By late 1948, Project Sign was discontinued in name and replaced by a much more negatively oriented Project Grudge. Ruppelt reported that the choice of the word "Grudge" to describe the new project was deliberate: Grudge was intended to provide prosaic explanations for as many UFO reports as possible.

Ruppelt wrote,

"On February 11, 1949, an order was written that changed the name of the UFO project from Project Sign to Project Grudge. The order was supposedly written because the classified name, Project Sign, had been compromised. This was always my official answer to any questions about the name change. I'd go further and say that the names of the projects, first Sign, then Grudge, had no significance. This wasn't true; they did have significance, a lot of it."

Ruppelt referred to the Project Grudge era as the "Dark Ages" of official Air Force UFO investigations. Still, by late 1949, some 20 percent of UFO sightings remained classified as "unknown" by Grudge. By late 1951, according to Ruppelt, some highly influential Pentagon generals had become so disenchanted with Grudge's debunking that Grudge itself was dismantled and replaced by Project Blue Book, with Ruppelt in charge.
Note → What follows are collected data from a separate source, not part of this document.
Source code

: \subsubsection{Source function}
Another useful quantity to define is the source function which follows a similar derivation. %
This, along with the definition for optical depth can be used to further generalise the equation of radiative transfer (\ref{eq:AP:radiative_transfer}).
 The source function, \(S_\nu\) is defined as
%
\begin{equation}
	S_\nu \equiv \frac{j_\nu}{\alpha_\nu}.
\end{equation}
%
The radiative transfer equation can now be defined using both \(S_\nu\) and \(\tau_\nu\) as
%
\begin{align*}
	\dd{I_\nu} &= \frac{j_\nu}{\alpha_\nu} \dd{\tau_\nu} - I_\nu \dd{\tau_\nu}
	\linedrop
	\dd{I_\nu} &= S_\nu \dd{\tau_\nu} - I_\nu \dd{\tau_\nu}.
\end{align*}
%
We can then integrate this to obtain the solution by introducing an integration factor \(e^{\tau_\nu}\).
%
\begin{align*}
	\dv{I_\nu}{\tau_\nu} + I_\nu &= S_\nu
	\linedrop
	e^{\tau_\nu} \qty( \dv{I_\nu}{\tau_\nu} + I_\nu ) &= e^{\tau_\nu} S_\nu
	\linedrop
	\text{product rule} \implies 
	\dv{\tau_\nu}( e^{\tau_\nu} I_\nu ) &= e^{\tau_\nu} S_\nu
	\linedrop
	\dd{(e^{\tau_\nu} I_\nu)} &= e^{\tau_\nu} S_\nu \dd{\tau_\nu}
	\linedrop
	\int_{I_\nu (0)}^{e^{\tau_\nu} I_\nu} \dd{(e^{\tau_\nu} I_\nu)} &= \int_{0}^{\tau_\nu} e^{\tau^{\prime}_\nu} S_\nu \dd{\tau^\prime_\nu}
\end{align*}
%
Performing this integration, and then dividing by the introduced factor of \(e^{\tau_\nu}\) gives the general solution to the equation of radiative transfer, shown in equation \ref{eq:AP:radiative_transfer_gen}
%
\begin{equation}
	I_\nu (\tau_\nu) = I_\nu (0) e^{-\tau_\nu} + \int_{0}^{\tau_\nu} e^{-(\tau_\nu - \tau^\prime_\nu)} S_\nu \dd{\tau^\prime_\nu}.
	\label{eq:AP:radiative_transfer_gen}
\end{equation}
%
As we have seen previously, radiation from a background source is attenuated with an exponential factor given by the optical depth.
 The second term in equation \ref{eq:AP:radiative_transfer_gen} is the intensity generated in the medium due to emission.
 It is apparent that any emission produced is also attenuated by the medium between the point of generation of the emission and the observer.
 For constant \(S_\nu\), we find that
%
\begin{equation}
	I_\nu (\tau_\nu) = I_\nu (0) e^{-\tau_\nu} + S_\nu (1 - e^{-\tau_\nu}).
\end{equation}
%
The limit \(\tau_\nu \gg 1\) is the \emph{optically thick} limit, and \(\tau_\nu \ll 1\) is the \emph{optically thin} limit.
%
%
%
Historian David Michael Jacobs argues that, overall, Project Sign's personnel did an admirable job. However, Jacobs has also stated, " main problem was that the staff was too inexperienced to discriminate between which sightings to investigate thoroughly. Because of unfamiliarity with the phenomenon, the staff spent inordinate amounts of time on sightings that were obviously aircraft, meteors or hoaxes."